It is the established rule of law in this State that a debtor may prefer a creditor or creditors and that such preference is valid notwithstanding the claims of other creditors, provided the debt preferred is actual and the property transferred does not greatly exceed the amount of the claim and that the transaction is not a mere device to secure an advantage to the debtor or to hinder, delay or defraud other creditors. This rule applies to members of a family, but where an immediate member of a family is preferred as a creditor there must be clear and satisfactory proof of a valid and subsisting debt which would be enforced and payment exacted regardless of the fortune or misfortune of the debtor. (Schuberth v. Schillo, 177 Ill. 346; Dillman v. Nadelhoffer, 162 id. 625.) While a conveyance between parties related to each other by blood or marriage does not, of itself, establish fraud in the transfer, the fact of relationship may properly be considered in connection with other evidence tending to impeach the transaction. (Schroeder v. Walsh, 120 Ill. 403.) Intent to defraud is sometimes implied from the relationship of the parties in connection with other circumstances. (20 Cyc. 487.)
It _ cannot be said in this case that the grantee in said deed had no reasonable grounds to suspect fraudulent intentions on the part of the grantors when the actual consideration paid' for property worth $9500 was only $4000. It is conceded by defendants in error that the payment and assumption of the debts of Mary Zimmerman subsequent to the making of the deed could not be considered as any part of the consideration for that deed. All those payments or assumptions of debts by Annie Reisch after the deed was made were made voluntarily on her part and for the purpose of relieving her brother-in-law, George Reisch, from his burden as surety for Joseph Zimmerman, as is evident from the evidence in the record. Such payments or assumptions of debts form no part of the consideration for the deed, and the positive testimony of Annie Reisch and Mary Zimmerman shows clearly that no previous payment or assumption of any debt on the part of Annie Reisch for Joseph Zimmerman before the deed was made, other than the $4000 debt to the First National Bank, was even thought of as a consideration for that deed.

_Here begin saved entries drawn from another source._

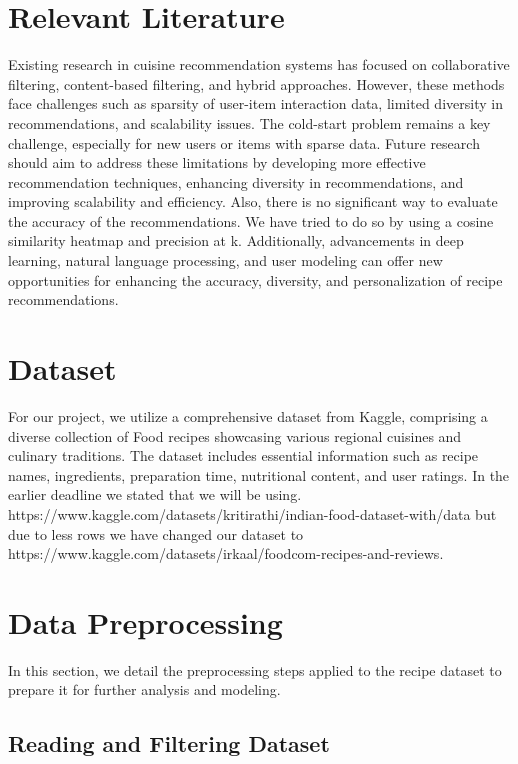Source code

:\documentclass[conference]{IEEEtran}
\begin{document}
\section{Relevant Literature}

Existing research in cuisine recommendation systems has focused on collaborative filtering, content-based filtering, and hybrid approaches. However, these methods face challenges such as sparsity of user-item interaction data, limited diversity in recommendations, and scalability issues. The cold-start problem remains a key challenge, especially for new users or items with sparse data. Future research should aim to address these limitations by developing more effective recommendation techniques, enhancing diversity in recommendations, and improving scalability and efficiency. Also, there is no significant way to evaluate the accuracy of the recommendations. We have tried to do so by using a cosine similarity heatmap and precision at k. Additionally, advancements in deep learning, natural language processing, and user modeling can offer new opportunities for enhancing the accuracy, diversity, and personalization of recipe recommendations.

\section{Dataset}
For our project, we utilize a comprehensive dataset from Kaggle, comprising a diverse collection of Food recipes showcasing various regional cuisines and culinary traditions. The dataset includes essential information such as recipe names, ingredients, preparation time, nutritional content, and user ratings. In the earlier deadline we stated that we will be using.
https://www.kaggle.com/datasets/kritirathi/indian-food-dataset-with/data
but due to less rows we have changed our dataset to https://www.kaggle.com/datasets/irkaal/foodcom-recipes-and-reviews.

\section{Data Preprocessing}

In this section, we detail the preprocessing steps applied to the recipe dataset to prepare it for further analysis and modeling.

\subsection{Reading and Filtering Dataset}
\end{document}
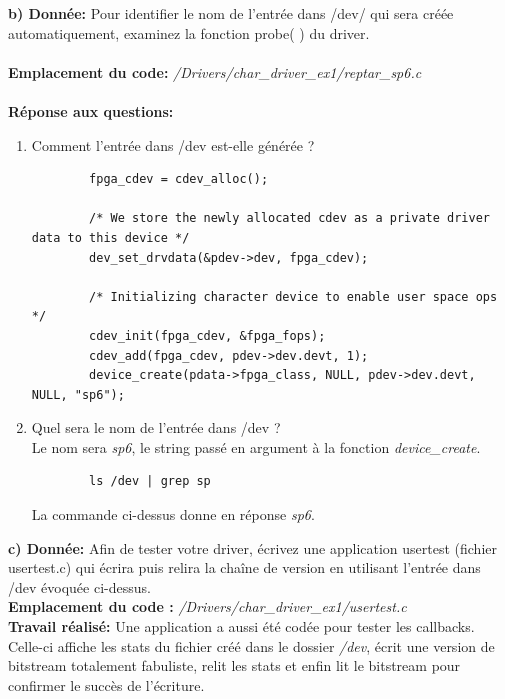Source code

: \textbf{b) Donnée: }Pour identifier le nom de l'entrée dans /dev/ qui sera créée automatiquement, examinez la fonction
probe( ) du driver.\\\\
\textbf{Emplacement du code: }\textit{/Drivers/char\_driver\_ex1/reptar\_sp6.c}\\\\
\textbf{Réponse aux questions: }
\begin{enumerate}
	\item Comment l'entrée dans /dev est-elle générée ? 
	\begin{lstlisting}
		fpga_cdev = cdev_alloc();
		
		/* We store the newly allocated cdev as a private driver data to this device */
		dev_set_drvdata(&pdev->dev, fpga_cdev);
		
		/* Initializing character device to enable user space ops */
		cdev_init(fpga_cdev, &fpga_fops);
		cdev_add(fpga_cdev, pdev->dev.devt, 1);
		device_create(pdata->fpga_class, NULL, pdev->dev.devt, NULL, "sp6");
	\end{lstlisting}
	\item  Quel sera le nom de l'entrée dans /dev ? \\
	Le nom sera \textit{sp6}, le string passé en argument à la fonction \textit{device\_create}.
	\begin{lstlisting}
		ls /dev | grep sp 
	\end{lstlisting}
	La commande ci-dessus donne en réponse \textit{sp6}.
\end{enumerate}
\textbf{c) Donnée: }Afin de tester votre driver, écrivez une application usertest (fichier usertest.c) qui écrira puis relira
la chaîne de version en utilisant l’entrée dans /dev évoquée ci-dessus.\\

\textbf{Emplacement du code : }\textit{/Drivers/char\_driver\_ex1/usertest.c}\\

\textbf{Travail réalisé: }Une application a aussi été codée pour tester les callbacks. Celle-ci affiche les stats du fichier créé dans le dossier \textit{/dev}, écrit une version de bitstream totalement fabuliste, relit les stats et enfin lit le bitstream pour confirmer le succès de l'écriture.\\

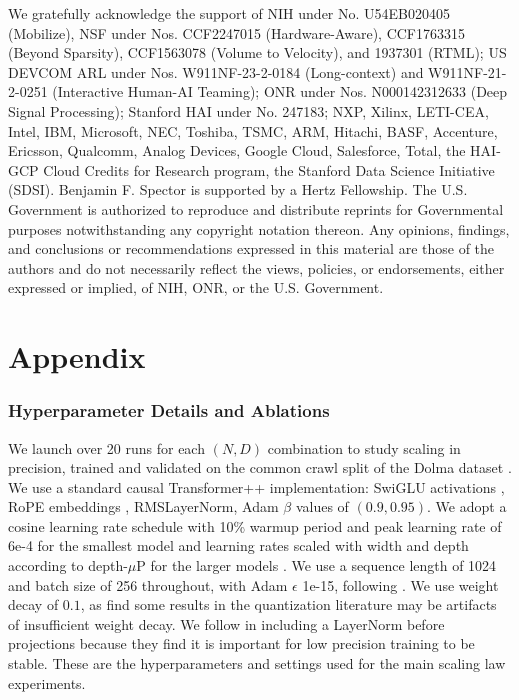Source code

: \documentclass[11pt]{article}
\begin{document}
We gratefully acknowledge the support of NIH under No. U54EB020405 (Mobilize), NSF under Nos. CCF2247015 (Hardware-Aware), CCF1763315 (Beyond Sparsity), CCF1563078 (Volume to Velocity), and 1937301 (RTML); US DEVCOM ARL under Nos. W911NF-23-2-0184 (Long-context) and W911NF-21-2-0251 (Interactive Human-AI Teaming); ONR under Nos. N000142312633 (Deep Signal Processing); Stanford HAI under No. 247183; NXP, Xilinx, LETI-CEA, Intel, IBM, Microsoft, NEC, Toshiba, TSMC, ARM, Hitachi, BASF, Accenture, Ericsson, Qualcomm, Analog Devices, Google Cloud, Salesforce, Total, the HAI-GCP Cloud Credits for Research program, the Stanford Data Science Initiative (SDSI). Benjamin F. Spector is supported by a Hertz Fellowship. The U.S. Government is authorized to reproduce and distribute reprints for Governmental purposes notwithstanding any copyright notation thereon. Any opinions, findings, and conclusions or recommendations expressed in this material are those of the authors and do not necessarily reflect the views, policies, or endorsements, either expressed or implied, of NIH, ONR, or the U.S. Government.




\appendix
\newpage 
\part*{Appendix} %

\section{Hyperparameter Details and Ablations}
\label{appdx: hypers}
 We launch over 20 runs for each $(N, D)$ combination to study scaling in precision, trained and validated on the common crawl split of the Dolma dataset \citep{soldaini2024dolma}. We use a standard causal Transformer++ implementation: SwiGLU activations \citep{shazeer2020glu}, RoPE embeddings \citep{su2021roformer}, RMSLayerNorm, Adam $\beta$ values of $(0.9, 0.95)$. We adopt a cosine learning rate schedule with 10\% warmup period and peak learning rate of 6e-4 for the smallest model and learning rates scaled with width and depth according to depth-$\mu$P for the larger models \citep{yang2022tensor, bordelon2023depthwise}. We use a sequence length of 1024 and batch size of 256 throughout, with Adam $\epsilon$ 1e-15, following \citep{wortsman2023small}. We use weight decay of $0.1$, as \citep{ahmadian2023intriguing} find some results in the quantization literature may be artifacts of insufficient weight decay. We follow \citep{ma2024era} in including a LayerNorm before projections because they find it is important for low precision training to be stable. These are the hyperparameters and settings used for the main scaling law experiments. 
\end{document}
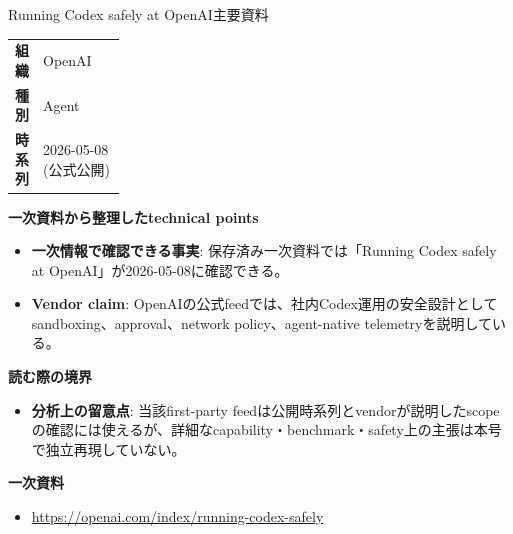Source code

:\begin{technicalnote}{Running Codex safely at OpenAI}{主要資料}
\begingroup
\begin{tabularx}{\linewidth}{@{}>{\bfseries}p{0.22\linewidth}X@{}}
組織 & OpenAI \\
種別 & Agent \\
時系列 & 2026-05-08 (公式公開) \\
\end{tabularx}
\smallskip
{\bfseries 一次資料から整理したtechnical points}
\begin{itemize}[leftmargin=1.5em,itemsep=0.35em]
\item \textbf{一次情報で確認できる事実}: 保存済み一次資料では「Running Codex safely at OpenAI」が2026-05-08に確認できる。
\end{itemize}
\begin{minipage}{\linewidth}
\begin{itemize}[leftmargin=1.5em,itemsep=0.35em]
\item \textbf{Vendor claim}: OpenAIの公式feedでは、社内Codex運用の安全設計としてsandboxing、approval、network policy、agent-native telemetryを説明している。
\end{itemize}
{\bfseries 読む際の境界}
\begin{itemize}[leftmargin=1.5em,itemsep=0.35em]
\item \textbf{分析上の留意点}: 当該first-party feedは公開時系列とvendorが説明したscopeの確認には使えるが、詳細なcapability・benchmark・safety上の主張は本号で独立再現していない。
\end{itemize}
\begin{samepage}
{\bfseries 一次資料}
\begingroup\sloppy
\begin{itemize}[leftmargin=1.5em,itemsep=0.25em]
\item {\scriptsize\url{https://openai.com/index/running-codex-safely}}
\end{itemize}
\endgroup
\end{samepage}
\end{minipage}
\endgroup
\end{technicalnote}
\medskip

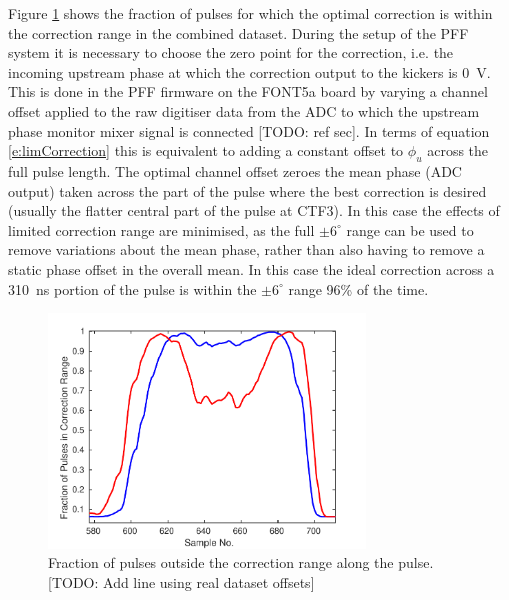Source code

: Figure \ref{f:longFF_fractInRange} shows the fraction of pulses for which the optimal correction is within the correction range in the combined dataset. During the setup of the PFF system it is necessary to choose the zero point for the correction, i.e. the incoming upstream phase at which the correction output to the kickers is 0~V. This is done in the PFF firmware on the FONT5a board by varying a channel offset applied to the raw digitiser data from the ADC to which the upstream phase monitor mixer signal is connected [TODO: ref sec]. In terms of equation \ref{e:limCorrection} this is equivalent to adding a constant offset to \(\phi_u\) across the full pulse length. The optimal channel offset zeroes the mean phase (ADC output) taken across the part of the pulse where the best correction is desired (usually the flatter central part of the pulse at CTF3). In this case the effects of limited correction range are minimised, as the full \(\pm6^\circ\) range can be used to remove variations about the mean phase, rather than also having to remove a static phase offset in the overall mean. In this case the ideal correction across a 310~ns portion of the pulse is within the \(\pm6^\circ\) range 96\% of the time. 

\begin{figure}
  \centering
  \includegraphics[width=0.75\textwidth]{Figures/feedforward/longFF_fractInRange}
  \caption{Fraction of pulses outside the correction range along the pulse. [TODO: Add line using real dataset offsets]}
  \label{f:longFF_fractInRange}
\end{figure}

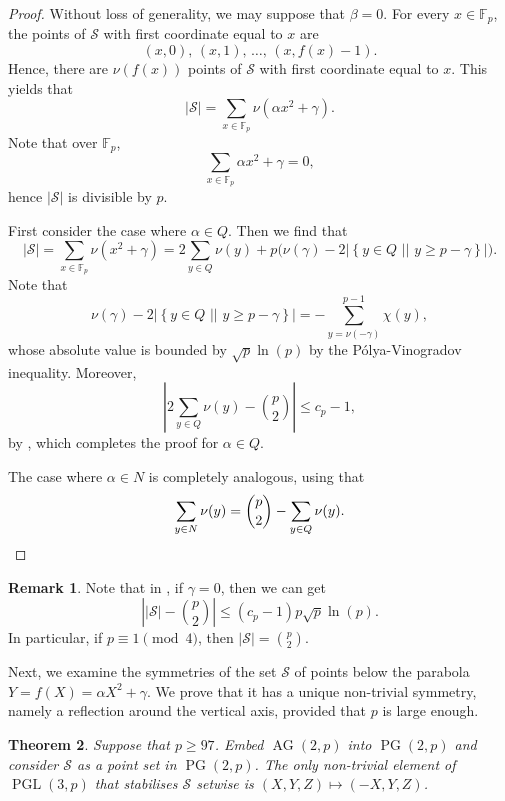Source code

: \documentclass[a4paper, 12pt]{article}
\newtheorem{thm}{Theorem}[section]
\theoremstyle{definition}
\newtheorem{rmk}[thm]{Remark}
\newcommand{\FF}{\mathbb F}
\newcommand{\sett}[2]{ \left\{ #1 \, \, || \, \, #2 \right \} }
\newcommand{\ms}{\mathcal S}
\DeclareMathOperator{\PG}{PG}
\newcommand{\pg}{\PG}
\DeclareMathOperator{\AG}{AG}
\newcommand{\ag}{\AG}
\DeclareMathOperator{\PGL}{PGL}
\begin{document}
\begin{proof}
 Without loss of generality, we may suppose that $\beta = 0$.
 For every $x \in \FF_p$, the points of $\ms$ with first coordinate equal to $x$ are 
 \[
  (x,0),\, (x,1),\, \dots,\, (x,f(x)-1).
 \]
 Hence, there are $\nu(f(x))$ points of $\ms$ with first coordinate equal to $x$.
 This yields that
 \[
  |\ms| = \sum_{x \in \FF_p} \nu(\alpha x^2 + \gamma).
 \]
 Note that over $\FF_p$,
 \[
  \sum_{x \in \FF_p} \alpha x^2 + \gamma = 0,
 \]
 hence $|\ms|$ is divisible by $p$.
 
 First consider the case where $\alpha \in Q$.
 Then we find that
 \[
  |\ms| = \sum_{x \in \FF_p} \nu(x^2 + \gamma) = 2 \sum_{y\in Q} \nu(y) + p \Big( \nu(\gamma) - 2 |\sett{y \in Q}{y \geq p-\gamma}| \Big). 
 \]
 Note that
 \[
  \nu(\gamma) - 2 |\sett{y \in Q}{y \geq p-\gamma}| = - \sum_{y=\nu(-\gamma)}^{p-1} \chi(y),
 \]
 whose absolute value is bounded by $\sqrt p \ln(p)$ by the P\'olya-Vinogradov inequality.
 Moreover,
 \[
  \left| 2 \sum_{y \in Q} \nu(y) - \binom p 2 \right| \leq c_p - 1,
 \]
 by , which completes the proof for $\alpha \in Q$.

 The case where $\alpha \in N$ is completely analogous, using that
 \[
  \sum_{y \in N} \nu(y) = \binom p 2 - \sum_{y \in Q} \nu(y). \qedhere
 \]
\end{proof}

\begin{rmk}
 Note that in , if $\gamma = 0$, then we can get
 \[
  \left||\ms| - \binom p 2\right| \leq (c_p-1) p \sqrt p \ln(p).
 \]
 In particular, if $p \equiv 1 \pmod 4$, then $|\ms| = \binom p 2$.
\end{rmk}

Next, we examine the symmetries of the set $\ms$ of points below the parabola $Y = f(X) = \alpha X^2 + \gamma$.
We prove that it has a unique non-trivial symmetry, namely a reflection around the vertical axis, provided that $p$ is large enough.

\begin{thm}
\label{thm:sym}
 Suppose that $p \geq 97$.
 Embed $\ag(2,p)$ into $\pg(2,p)$ and consider $\ms$ as a point set in $\pg(2,p)$.
 The only non-trivial element of $\PGL(3,p)$ that stabilises $\ms$ setwise is $(X,Y,Z) \mapsto (-X,Y,Z)$.
\end{thm}
\end{document}
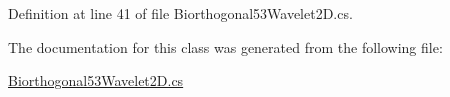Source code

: Definition at line 41 of file Biorthogonal53\+Wavelet2\+D.\+cs.



The documentation for this class was generated from the following file\+:\begin{DoxyCompactItemize}
\item 
\hyperlink{_biorthogonal53_wavelet2_d_8cs}{Biorthogonal53\+Wavelet2\+D.\+cs}\end{DoxyCompactItemize}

We think the conclusion of the circuit court that the conveyance should be set aside as fraudulent as against the plaintiff in error was clearly right and that the decree of that court should be affirmed.
The substance of the decree of the circuit court is that plaintiff in error be authorized to levy upon and to sell the premises in question to satisfy his judgment obtained against Mary and Joseph Zimmerman, subject to a first lien of Annie Reisch upon the premises in the sum of $4000,—the amount of the debt assumed by her at the First National Bank,—and subject to a homestead of Mary Zimmerman of the value of ^1000. It was further decreed by the court that he is entitled to be subrogated to all the rights of the First National Bank in its judgment against the Zimmermans in consideration of his having paid that judgment to the bank as surety, but that as to Mary Zimmerman, his co-surety for Joseph Zimmerman, he should only be allowed to enforce the judgment as against her for one-half .of the amount of the judgment, etc. No cross-errors have been assigned by defendants in error. Under the doctrine of subrogation plaintiff in error was clearly entitled to a decree, as aforesaid, against Mary and Joseph Zimmerman. He paid the bank the amount due on the judgment for the purpose of protecting, himself against levy and sale against his property, as he had a right to do, and then took an assignment of the judgment by the bank. The judgment was not satisfied as to Joseph and Mary Zimmerman, and under the doctrine of subrogation the plaintiff in error was clearly entitled to enforce the judgment as aforesaid. Lochenmeyerv. Fogarty, 112 Ill. 572; 37 Cyc. 428.
The amendment made by plaintiff in error to his bill after the proofs had been concluded was properly allowed by the court, as it- was simply an amendment to make the bill conform to the proofs and to meet the unexpected showing that Mary Zimmerman was only a co-surety with him on Joseph Zimmerman’s note to the First National Bank and not a principal.- It was not an abuse of judicial discretion to allow such an amendment at the entry of the final decree. Booth v. Wiley, 102 Ill. 84.
The judgment of the Appellate Court is reversed and the decree of the circuit court is affirmed.
Judgment of Appellate Court reversed.
Decree of circuit court affirmed.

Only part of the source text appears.